У Кузьмы мысли не только мутные, но и двоящиеся. У Тихона, впрочем, тоже. Оба томятся почти телесным томлением, непрерывным, тусклым. Но и непутевый Дениска, что бьет отца, и он в таком же противном, оголтелом томлении. Написать глупое, безграмотное и сантиментальное письмо о себе – так, никому. И ни за чем. Встретился Тихон – отдал Тихону. Почитав его немного и выбрасывая в полоскательницу, Тихон удивляется: «Чудной мы народ. Пестрая душа. То чистая собака человек, то грустит, жалкует, нежничает, сам над собою плачет…»
Пьют все, – ради чего стоит не пить? А выпьет Тихон, – этот странный в своей грубости, не похожий на Кузьму, мужик, – и все-таки телу как будто станет легче, хотя «душа продолжает жить своей жизнью, хмурой и тоскливой. Думы сменяют одна другую, но толку в них нет…». У Кузьмы бывают даже мгновенья, когда «слезы пьяной радости и силы, искажающей всякую картину до противоестественных размеров, застилают ему глаза». Душа Захара Воробьева, этого на редкость здорового, жизнерадостного великана, «жадно искала подвига… все равно доброго или злого, даже скорее доброго, чем злого». Но подвига не было, и не могло быть, и он ничего не знал о подвиге. Он бессмысленно хватает, «не помня себя от внезапной жалости», нищую, хромую старушонку и тащит на руках пять верст. Бессмысленно твердит непонятные слова, чуя в них какой-то чудесный намек на что-то: «Дуб дюже велик вырос, да дупло добре широко и ниток много распустил…» Не стерпя томления, жажды подвига, – он из вина делает подобие его: пьет гомерически. Пьет, чтобы сделать «удивительное», – и умирает на дороге. Но «страшная, смертельная тоска» не оставила его, пока не «разорвалось сердце».

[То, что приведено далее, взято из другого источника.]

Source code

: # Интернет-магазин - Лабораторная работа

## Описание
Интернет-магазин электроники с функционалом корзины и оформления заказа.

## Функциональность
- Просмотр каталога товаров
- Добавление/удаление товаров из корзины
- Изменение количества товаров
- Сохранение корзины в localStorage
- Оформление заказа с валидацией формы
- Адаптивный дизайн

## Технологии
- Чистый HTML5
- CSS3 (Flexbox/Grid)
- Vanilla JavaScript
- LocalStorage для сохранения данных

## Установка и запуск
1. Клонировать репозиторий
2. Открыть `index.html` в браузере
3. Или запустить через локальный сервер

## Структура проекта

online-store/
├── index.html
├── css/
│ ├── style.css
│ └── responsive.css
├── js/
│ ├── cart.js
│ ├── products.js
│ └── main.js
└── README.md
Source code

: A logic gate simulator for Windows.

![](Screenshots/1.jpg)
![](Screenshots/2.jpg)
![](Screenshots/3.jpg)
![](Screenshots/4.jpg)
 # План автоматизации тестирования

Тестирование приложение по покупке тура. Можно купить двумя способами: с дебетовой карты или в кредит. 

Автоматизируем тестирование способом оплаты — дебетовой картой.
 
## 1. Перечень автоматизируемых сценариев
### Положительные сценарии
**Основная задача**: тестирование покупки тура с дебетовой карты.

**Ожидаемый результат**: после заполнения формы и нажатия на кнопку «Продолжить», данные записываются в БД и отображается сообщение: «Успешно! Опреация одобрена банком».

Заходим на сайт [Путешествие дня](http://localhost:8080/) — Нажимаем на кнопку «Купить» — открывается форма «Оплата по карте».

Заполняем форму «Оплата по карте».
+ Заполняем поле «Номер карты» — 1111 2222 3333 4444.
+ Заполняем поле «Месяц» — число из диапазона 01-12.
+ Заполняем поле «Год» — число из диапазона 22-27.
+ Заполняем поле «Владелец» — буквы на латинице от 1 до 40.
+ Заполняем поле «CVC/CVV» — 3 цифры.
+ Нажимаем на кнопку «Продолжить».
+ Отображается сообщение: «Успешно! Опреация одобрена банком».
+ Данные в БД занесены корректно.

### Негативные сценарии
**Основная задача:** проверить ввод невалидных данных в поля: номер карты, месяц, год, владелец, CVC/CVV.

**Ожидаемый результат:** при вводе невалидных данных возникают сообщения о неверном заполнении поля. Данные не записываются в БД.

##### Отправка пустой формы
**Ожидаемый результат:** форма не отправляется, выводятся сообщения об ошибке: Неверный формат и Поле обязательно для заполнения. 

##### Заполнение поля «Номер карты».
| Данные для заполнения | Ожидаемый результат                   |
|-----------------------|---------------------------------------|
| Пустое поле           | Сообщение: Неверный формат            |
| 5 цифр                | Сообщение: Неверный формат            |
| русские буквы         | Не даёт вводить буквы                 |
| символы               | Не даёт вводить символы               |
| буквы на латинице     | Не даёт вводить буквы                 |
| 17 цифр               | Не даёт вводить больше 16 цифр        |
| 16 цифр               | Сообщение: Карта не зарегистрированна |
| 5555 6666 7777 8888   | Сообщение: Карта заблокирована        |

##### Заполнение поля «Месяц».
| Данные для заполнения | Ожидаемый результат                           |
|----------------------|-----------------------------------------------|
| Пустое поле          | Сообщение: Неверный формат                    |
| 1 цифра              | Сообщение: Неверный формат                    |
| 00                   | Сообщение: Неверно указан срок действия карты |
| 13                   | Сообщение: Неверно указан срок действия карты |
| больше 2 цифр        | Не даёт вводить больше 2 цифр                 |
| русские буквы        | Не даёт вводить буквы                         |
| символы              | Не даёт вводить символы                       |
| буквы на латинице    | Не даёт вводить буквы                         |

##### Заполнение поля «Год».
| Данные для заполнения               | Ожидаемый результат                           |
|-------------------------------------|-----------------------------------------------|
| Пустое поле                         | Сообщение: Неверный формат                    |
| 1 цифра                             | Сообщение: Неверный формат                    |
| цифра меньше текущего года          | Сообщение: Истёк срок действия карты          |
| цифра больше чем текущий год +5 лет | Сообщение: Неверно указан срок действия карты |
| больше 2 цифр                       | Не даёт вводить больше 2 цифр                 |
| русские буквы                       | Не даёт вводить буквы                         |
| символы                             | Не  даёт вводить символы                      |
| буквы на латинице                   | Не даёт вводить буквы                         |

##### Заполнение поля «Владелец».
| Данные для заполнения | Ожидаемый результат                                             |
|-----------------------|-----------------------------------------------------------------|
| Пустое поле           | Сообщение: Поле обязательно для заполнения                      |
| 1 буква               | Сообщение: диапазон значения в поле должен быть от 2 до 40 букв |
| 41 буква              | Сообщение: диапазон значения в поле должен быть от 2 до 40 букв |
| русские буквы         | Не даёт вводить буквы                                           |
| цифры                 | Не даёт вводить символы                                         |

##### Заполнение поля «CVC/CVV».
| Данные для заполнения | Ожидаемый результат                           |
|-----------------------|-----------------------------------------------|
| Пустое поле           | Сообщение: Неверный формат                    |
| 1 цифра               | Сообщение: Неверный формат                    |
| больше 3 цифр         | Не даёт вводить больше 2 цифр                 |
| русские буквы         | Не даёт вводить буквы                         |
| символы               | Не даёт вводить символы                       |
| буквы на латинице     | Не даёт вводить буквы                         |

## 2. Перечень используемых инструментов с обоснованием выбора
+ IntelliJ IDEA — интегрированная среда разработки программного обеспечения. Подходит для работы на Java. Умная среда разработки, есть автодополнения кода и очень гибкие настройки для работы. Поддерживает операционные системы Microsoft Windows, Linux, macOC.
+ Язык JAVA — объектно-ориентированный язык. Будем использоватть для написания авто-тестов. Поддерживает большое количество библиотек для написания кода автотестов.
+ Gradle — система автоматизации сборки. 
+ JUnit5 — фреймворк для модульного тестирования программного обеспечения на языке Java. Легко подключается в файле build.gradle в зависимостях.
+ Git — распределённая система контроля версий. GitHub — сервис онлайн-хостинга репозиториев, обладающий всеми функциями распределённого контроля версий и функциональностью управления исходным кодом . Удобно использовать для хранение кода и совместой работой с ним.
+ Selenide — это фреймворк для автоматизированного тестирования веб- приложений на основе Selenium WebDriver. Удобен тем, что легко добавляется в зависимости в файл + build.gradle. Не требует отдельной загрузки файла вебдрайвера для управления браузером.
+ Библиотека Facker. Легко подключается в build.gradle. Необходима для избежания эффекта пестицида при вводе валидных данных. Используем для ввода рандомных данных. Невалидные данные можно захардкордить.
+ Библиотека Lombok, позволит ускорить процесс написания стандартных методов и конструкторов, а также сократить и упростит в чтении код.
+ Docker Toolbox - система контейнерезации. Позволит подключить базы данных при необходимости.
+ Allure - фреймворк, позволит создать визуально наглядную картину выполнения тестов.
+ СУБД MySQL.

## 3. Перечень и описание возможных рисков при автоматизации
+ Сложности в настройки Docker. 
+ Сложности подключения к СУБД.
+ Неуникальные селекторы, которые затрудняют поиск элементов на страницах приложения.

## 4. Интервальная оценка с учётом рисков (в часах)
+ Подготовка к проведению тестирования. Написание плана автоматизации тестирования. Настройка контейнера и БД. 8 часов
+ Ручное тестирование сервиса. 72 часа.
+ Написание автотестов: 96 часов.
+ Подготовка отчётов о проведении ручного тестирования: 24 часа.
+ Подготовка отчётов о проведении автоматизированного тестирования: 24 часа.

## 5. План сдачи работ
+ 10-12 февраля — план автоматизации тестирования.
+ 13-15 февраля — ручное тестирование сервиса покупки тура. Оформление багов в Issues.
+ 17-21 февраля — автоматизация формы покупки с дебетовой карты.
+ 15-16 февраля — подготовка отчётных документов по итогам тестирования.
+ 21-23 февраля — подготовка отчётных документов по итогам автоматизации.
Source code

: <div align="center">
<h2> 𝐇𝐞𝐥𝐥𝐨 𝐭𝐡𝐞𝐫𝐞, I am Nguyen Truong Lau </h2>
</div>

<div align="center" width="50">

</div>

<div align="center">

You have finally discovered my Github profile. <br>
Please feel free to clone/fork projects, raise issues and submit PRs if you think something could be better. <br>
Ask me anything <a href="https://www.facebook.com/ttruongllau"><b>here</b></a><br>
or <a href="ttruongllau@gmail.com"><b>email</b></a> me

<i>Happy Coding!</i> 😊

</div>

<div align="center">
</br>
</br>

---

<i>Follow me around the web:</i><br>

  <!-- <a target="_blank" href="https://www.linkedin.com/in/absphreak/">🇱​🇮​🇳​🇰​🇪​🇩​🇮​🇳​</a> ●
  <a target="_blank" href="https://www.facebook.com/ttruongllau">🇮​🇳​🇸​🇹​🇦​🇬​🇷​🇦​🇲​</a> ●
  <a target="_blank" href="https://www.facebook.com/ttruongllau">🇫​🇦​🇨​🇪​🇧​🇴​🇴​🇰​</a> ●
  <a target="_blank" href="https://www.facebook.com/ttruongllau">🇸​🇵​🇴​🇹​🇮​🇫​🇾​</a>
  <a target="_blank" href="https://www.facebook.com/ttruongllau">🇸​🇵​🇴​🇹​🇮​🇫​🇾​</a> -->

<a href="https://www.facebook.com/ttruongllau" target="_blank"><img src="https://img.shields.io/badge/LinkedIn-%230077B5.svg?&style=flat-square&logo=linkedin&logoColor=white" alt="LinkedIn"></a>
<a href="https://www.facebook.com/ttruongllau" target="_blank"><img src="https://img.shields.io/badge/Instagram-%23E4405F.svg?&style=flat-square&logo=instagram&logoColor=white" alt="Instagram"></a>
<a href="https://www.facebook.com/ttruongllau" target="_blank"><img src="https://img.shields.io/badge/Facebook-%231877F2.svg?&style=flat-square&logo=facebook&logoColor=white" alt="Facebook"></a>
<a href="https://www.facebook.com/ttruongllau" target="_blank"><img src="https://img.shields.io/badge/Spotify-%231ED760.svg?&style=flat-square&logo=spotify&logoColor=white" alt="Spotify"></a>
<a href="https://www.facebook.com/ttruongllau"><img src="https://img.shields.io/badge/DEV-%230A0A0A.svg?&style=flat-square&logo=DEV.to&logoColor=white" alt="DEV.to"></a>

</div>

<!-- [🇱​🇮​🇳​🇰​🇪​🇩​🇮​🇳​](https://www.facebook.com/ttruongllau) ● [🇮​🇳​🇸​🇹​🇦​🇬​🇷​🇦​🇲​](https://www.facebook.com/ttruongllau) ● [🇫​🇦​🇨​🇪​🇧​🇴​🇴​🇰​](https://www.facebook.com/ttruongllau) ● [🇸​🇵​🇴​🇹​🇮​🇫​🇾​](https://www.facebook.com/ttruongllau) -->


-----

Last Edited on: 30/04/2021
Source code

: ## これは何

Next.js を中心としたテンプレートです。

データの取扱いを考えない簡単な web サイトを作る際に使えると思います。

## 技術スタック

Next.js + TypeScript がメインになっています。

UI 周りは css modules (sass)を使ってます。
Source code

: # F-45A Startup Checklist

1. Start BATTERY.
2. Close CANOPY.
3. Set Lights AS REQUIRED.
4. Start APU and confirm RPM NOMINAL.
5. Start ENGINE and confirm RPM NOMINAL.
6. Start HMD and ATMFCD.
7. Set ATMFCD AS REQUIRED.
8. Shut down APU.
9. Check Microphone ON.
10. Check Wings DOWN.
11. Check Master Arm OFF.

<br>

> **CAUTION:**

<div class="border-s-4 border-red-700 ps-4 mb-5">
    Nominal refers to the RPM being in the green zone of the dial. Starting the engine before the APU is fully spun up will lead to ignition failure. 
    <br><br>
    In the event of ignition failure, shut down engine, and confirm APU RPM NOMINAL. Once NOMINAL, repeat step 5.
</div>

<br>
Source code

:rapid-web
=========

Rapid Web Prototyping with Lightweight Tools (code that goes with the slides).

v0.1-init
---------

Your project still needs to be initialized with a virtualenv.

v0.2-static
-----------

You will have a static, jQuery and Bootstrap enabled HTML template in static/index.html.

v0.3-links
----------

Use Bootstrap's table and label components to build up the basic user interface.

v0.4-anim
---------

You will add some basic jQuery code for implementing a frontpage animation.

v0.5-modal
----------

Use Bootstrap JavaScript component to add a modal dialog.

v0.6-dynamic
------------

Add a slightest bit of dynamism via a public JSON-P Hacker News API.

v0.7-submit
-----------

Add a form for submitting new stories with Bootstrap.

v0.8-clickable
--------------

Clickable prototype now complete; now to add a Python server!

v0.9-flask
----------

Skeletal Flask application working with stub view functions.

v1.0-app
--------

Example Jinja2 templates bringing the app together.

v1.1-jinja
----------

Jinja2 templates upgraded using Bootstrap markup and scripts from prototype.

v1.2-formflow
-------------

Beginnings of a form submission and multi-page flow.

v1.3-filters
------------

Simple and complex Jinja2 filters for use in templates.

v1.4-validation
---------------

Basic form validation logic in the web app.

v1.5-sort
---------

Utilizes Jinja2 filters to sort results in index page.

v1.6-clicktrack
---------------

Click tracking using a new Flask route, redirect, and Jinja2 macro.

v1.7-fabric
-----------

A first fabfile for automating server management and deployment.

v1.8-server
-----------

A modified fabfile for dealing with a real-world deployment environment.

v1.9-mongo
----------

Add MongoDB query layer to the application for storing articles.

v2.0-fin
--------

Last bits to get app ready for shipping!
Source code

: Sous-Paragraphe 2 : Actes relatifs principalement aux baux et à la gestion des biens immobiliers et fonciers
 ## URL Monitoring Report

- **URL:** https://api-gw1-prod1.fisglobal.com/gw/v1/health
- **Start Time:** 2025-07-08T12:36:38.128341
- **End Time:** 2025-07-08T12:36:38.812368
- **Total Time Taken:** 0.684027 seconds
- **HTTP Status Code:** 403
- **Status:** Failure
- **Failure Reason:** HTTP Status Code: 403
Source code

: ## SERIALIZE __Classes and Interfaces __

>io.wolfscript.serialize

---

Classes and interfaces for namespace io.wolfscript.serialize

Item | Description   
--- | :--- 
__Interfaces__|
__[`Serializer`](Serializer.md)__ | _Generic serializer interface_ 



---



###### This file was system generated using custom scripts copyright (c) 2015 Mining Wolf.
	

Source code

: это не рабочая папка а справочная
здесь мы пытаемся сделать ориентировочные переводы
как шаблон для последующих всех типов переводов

Странно томился Егорка, непутевый малый, бездельник и лодырь: «Шли в нем сразу два ряда чувств и мыслей. Спокойно, даже самодовольно думая о том, что попадет на глаза, часто томился он в это же самое время и тщетным желанием обдумать что-то другое. Он завидовал собакам, птицам, курам: они, небось, никогда ничего не думают!» Мать свою, кривую Анисью, забросил. Много ночей провела она в пустой избе, что-то «вспоминая и думая. Но никто не узнал ее дум». «Губы сжаты, лицо смиренно. Голова, как всегда, кружится от голода». Медленно доев последний хлеб, умирая – и полузная, что умирает, поплелась за 15 верст к сыну в сторожку. Шла, слабела, путалась в цветах и травах. Сына не застала. Не удивилась. Осмотрелась. Клонило в сон. Видно, лечь поскорее… И вот, «она спала, спала, и умирала во сне…».
Что же Егор? Да ничего. Анисью хорошо схоронили (дал помещик красненькую), Егор, как подобает, напился и еще в тот же день отплясывал на могиле. Нанялся на железную дорогу. И вдруг, на осенней заре, взбежал на насыпь – лег под паровоз. – «Земля опустела…» И без слов сказал ему кто-то: ну, так как же? На вопрос надо было ответить, но ответа Егор не знал.
Нежная безропотность Анисьи, нежность, бездонно-глубокая, смиренно-тонкая, – и бесстыжая беспомощность Егора, – Не одно ли они? Не то же ли томленье – силы, съедающей себя в темной неисходности?
«Живорезы!» – кричит Кузьма. Но душа его двоится: «Нет, несчастный народ, прежде всего несчастный. Пропали мы с тобой, брат. Мы ни Богу свечка, ни черту кочерга». – Тихон внезапно соглашается: «Верно. Ни к черту негодный народ. Пашут целую тысячу лет… а пахать путем, т. е. ни единая душа не умеет. Единственное свое дело не умеют делать!.. Хлеба ни одна баба не умет спечь!.. Народ! Сквернословы, лентяи, лгуны, да такие бесстыжие, что ни единая душа друг другу не верит. Друг другу!.. Ты думаешь, не убили бы и меня на смерть лютую, кабы попала мужичкам шлея под хвост, как следует, кабы повезло им в этой революции-то? Погоди, погоди, будет дело, будет!»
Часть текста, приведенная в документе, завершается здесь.